TASK ITEM
Transcribe the data in full, keeping each line exactly as it appears.

SUPPLIED DATA
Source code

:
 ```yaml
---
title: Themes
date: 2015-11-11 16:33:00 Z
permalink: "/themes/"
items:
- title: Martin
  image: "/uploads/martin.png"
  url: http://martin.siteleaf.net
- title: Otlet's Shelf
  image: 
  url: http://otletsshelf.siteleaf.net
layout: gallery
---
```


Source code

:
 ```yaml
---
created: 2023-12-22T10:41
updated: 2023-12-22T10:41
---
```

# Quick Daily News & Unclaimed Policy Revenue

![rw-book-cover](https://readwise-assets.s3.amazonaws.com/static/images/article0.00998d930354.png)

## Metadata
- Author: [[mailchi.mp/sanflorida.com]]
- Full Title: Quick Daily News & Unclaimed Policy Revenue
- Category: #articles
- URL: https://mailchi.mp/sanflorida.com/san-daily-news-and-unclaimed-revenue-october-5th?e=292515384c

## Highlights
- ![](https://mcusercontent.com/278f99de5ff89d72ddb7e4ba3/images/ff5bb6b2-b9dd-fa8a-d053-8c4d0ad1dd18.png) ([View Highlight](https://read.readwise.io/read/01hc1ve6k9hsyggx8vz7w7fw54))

YOUR SOLUTION
Source code

:
 ```yaml
---
title: Themes
date: 2015-11-11 16:33:00 Z
permalink: "/themes/"
items:
- title: Martin
  image: "/uploads/martin.png"
  url: http://martin.siteleaf.net
- title: Otlet's Shelf
  image: 
  url: http://otletsshelf.siteleaf.net
layout: gallery
---
```


Source code

:
 ```yaml
---
created: 2023-12-22T10:41
updated: 2023-12-22T10:41
---
```

# Quick Daily News & Unclaimed Policy Revenue

![rw-book-cover](https://readwise-assets.s3.amazonaws.com/static/images/article0.00998d930354.png)

## Metadata
- Author: [[mailchi.mp/sanflorida.com]]
- Full Title: Quick Daily News & Unclaimed Policy Revenue
- Category: #articles
- URL: https://mailchi.mp/sanflorida.com/san-daily-news-and-unclaimed-revenue-october-5th?e=292515384c

## Highlights
- ![](https://mcusercontent.com/278f99de5ff89d72ddb7e4ba3/images/ff5bb6b2-b9dd-fa8a-d053-8c4d0ad1dd18.png) ([View Highlight](https://read.readwise.io/read/01hc1ve6k9hsyggx8vz7w7fw54))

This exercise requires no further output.